D. SNP Prioritization and Fine-Mapping

• Functional Enrichment: SBayesCO concentrated Posterior Inclusion Probabilities (PIPs) significantly more into regulatory regions (genic-eQTL/pQTL) and depleted intergenic signals compared to baselines.
• Resolution: In locus-specific examples (e.g., SLC22A1 for cholesterol, AP2B1 for platelet count), SBayesCO successfully resolved ambiguous LD clusters, assigning PIPs near 1.0 to the true causal variant, whereas SBayesC and SBayesCC distributed probability mass across multiple correlated SNPs.
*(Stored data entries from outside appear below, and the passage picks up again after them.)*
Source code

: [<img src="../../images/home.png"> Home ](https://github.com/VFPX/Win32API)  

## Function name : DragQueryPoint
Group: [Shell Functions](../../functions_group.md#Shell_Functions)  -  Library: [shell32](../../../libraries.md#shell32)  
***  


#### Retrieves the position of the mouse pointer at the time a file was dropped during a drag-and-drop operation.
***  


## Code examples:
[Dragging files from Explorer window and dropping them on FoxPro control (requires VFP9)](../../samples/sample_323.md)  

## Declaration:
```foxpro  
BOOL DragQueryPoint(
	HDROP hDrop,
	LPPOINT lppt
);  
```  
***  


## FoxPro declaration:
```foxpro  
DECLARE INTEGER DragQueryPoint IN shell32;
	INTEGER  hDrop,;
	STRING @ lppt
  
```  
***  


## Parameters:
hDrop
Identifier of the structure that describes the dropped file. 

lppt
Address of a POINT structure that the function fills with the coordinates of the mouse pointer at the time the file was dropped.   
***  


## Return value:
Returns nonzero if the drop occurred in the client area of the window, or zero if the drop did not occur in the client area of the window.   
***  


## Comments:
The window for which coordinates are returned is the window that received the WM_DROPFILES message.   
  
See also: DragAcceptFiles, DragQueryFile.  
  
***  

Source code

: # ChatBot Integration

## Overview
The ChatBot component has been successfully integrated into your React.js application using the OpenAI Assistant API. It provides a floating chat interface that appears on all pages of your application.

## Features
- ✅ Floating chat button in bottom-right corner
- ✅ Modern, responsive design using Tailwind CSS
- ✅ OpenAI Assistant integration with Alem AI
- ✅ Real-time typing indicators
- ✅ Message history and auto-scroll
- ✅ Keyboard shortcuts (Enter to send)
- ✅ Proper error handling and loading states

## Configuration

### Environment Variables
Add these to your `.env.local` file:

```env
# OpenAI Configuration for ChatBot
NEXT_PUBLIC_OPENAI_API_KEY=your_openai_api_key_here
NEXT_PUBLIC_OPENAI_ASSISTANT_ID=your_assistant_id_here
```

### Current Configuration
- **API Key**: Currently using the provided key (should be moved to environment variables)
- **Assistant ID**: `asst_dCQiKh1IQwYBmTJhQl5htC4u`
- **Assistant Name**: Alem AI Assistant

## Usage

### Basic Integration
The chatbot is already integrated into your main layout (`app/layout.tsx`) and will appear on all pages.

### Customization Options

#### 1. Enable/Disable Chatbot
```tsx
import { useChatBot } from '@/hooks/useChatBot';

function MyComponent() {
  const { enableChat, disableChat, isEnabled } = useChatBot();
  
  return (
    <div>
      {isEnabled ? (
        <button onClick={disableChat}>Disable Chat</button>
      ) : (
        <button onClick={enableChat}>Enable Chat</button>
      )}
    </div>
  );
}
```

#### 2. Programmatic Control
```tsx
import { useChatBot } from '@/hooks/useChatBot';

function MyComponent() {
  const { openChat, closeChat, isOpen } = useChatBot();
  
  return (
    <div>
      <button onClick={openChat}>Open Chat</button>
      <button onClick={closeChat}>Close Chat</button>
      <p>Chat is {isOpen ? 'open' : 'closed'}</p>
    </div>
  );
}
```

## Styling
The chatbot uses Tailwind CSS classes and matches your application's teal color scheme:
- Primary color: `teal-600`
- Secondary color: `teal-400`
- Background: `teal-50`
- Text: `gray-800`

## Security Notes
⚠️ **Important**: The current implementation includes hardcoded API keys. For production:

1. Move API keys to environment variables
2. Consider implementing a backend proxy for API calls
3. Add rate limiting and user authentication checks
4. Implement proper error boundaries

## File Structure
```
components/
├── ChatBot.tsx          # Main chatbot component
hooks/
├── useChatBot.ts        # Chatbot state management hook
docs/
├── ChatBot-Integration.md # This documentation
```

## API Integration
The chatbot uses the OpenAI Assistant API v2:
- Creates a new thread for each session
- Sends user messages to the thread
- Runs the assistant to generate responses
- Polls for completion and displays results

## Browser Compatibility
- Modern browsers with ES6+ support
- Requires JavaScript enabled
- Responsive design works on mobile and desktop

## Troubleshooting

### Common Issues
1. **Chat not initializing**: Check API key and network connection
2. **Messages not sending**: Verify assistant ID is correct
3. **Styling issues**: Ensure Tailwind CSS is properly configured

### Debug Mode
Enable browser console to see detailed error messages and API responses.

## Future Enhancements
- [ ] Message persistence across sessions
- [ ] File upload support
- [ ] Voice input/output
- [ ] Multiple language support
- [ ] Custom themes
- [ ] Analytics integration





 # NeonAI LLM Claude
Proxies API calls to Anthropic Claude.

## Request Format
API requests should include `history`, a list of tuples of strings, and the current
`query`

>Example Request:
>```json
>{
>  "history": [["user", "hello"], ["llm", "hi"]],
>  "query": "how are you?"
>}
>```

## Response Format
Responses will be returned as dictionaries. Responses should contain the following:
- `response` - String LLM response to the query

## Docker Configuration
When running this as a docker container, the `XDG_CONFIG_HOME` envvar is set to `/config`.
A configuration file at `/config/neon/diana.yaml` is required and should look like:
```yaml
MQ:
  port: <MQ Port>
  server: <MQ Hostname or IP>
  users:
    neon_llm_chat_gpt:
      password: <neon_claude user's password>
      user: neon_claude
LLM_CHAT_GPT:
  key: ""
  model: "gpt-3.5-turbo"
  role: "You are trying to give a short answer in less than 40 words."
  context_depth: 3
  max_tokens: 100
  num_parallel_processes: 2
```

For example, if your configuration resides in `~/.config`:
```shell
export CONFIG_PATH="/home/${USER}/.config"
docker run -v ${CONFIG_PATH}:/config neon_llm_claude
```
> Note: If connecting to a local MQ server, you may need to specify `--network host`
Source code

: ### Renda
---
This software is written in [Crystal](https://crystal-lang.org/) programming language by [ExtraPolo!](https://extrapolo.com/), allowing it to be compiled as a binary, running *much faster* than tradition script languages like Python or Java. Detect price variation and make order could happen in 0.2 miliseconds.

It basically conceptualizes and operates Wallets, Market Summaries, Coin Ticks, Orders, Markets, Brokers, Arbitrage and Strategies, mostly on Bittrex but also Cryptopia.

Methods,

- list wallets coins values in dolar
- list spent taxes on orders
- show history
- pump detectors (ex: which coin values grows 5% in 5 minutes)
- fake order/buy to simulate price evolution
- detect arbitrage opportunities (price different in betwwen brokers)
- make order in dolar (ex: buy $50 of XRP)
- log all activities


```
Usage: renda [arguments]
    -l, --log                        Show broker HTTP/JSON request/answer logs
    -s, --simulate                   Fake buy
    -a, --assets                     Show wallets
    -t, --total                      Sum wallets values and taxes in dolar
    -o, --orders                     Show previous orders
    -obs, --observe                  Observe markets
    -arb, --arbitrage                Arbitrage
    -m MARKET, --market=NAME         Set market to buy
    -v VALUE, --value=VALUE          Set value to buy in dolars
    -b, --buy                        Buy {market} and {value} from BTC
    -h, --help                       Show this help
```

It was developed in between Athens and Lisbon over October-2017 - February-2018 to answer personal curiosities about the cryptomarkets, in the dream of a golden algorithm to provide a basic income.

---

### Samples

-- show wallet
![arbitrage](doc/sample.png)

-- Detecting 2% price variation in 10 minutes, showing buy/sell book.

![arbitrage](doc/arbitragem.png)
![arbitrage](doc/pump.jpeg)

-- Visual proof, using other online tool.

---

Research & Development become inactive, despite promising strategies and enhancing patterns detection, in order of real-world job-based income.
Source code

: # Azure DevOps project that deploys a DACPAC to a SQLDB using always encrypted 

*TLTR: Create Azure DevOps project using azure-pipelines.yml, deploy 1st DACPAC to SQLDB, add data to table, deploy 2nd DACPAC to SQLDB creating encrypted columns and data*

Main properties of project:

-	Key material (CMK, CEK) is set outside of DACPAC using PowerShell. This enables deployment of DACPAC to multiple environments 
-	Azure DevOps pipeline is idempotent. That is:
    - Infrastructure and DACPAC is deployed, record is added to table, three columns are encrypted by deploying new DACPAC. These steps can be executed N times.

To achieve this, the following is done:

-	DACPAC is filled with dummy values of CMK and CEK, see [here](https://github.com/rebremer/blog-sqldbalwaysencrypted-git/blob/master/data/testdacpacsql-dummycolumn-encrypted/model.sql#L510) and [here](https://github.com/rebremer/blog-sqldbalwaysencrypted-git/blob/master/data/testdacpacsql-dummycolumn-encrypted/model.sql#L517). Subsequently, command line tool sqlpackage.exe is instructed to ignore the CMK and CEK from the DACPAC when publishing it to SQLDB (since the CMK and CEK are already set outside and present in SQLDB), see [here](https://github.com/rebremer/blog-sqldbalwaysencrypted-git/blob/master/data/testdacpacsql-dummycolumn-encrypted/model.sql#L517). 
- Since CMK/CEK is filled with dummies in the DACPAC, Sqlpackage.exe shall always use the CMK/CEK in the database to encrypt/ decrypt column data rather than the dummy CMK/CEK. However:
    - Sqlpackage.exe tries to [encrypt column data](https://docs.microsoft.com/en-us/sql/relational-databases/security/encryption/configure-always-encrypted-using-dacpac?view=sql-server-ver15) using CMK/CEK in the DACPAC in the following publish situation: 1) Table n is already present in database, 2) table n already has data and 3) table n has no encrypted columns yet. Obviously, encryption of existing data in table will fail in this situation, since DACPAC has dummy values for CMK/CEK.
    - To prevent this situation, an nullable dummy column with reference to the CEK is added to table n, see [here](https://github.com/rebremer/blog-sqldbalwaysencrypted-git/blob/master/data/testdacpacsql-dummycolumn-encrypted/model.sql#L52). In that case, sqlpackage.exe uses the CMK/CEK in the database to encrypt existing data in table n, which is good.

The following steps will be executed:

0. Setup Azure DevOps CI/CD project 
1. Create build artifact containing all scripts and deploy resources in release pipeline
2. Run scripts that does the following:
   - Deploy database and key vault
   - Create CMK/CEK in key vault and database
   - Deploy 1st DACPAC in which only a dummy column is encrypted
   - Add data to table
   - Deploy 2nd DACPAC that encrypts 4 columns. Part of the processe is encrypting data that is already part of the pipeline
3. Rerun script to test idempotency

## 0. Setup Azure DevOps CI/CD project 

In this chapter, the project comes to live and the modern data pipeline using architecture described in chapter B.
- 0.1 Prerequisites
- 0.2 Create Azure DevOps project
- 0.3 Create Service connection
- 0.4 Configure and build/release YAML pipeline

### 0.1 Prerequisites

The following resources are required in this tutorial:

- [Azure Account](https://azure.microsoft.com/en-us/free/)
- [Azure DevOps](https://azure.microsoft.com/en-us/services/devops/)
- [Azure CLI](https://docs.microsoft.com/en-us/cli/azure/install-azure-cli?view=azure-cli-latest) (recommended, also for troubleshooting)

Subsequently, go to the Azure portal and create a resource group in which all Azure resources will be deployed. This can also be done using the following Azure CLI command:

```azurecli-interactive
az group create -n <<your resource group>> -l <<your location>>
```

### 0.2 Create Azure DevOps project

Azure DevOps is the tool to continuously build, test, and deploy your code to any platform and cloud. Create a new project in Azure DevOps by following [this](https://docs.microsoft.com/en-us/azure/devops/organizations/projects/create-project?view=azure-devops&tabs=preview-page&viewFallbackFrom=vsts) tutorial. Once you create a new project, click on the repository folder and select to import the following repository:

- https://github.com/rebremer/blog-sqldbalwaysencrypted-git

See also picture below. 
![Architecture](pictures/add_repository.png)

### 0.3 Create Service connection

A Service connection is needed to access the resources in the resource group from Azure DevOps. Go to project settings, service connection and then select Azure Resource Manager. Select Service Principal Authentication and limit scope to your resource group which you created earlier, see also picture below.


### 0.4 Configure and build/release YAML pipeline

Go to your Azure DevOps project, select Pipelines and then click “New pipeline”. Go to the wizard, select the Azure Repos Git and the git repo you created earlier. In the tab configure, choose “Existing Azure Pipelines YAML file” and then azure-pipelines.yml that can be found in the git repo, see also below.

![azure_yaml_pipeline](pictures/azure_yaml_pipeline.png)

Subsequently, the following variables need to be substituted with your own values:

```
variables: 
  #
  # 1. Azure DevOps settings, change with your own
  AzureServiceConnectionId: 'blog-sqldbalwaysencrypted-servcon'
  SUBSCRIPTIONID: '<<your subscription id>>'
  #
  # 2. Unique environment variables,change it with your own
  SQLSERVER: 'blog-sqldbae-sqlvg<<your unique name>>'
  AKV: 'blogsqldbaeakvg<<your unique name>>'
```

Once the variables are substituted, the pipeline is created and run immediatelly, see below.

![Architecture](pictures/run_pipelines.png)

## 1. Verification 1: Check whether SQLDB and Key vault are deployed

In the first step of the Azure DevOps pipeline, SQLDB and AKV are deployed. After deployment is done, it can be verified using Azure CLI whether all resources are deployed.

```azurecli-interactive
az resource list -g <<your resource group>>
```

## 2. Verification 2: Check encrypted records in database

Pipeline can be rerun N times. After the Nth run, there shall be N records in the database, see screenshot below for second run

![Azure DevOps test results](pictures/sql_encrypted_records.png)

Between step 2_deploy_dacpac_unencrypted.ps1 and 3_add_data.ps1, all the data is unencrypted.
5. Significance and Implications

• Paradigm Shift: The study establishes that quantitative functional data (effect sizes) are far more valuable for polygenic prediction than binary functional annotations.
• Future Directions: The authors suggest that this framework is ideal for integrating emerging AI-based regulatory effect predictions (e.g., from DNA foundation models), which provide continuous scores rather than binary labels.
• Biological Insight: The superior performance of pQTL integration suggests that protein abundance is a more proximal mediator of complex traits than gene expression, capturing non-redundant biological signals.
• Clinical Utility: By improving polygenic risk scores (PRS) and refining causal variant identification, SBayesCO enhances the potential for precision medicine applications, particularly for traits where current prediction accuracy is suboptimal.

Limitations Noted:

• Assumes no sample overlap between GWAS and molQTL datasets (though pQTL data used had some overlap, which could inflate PIPs).
• Current implementation uses a BayesC baseline; future work could integrate more flexible priors (e.g., SBayesR).
• Computationally intensive due to Gibbs sampling, though faster alternatives (Variational Bayes) are proposed for future development.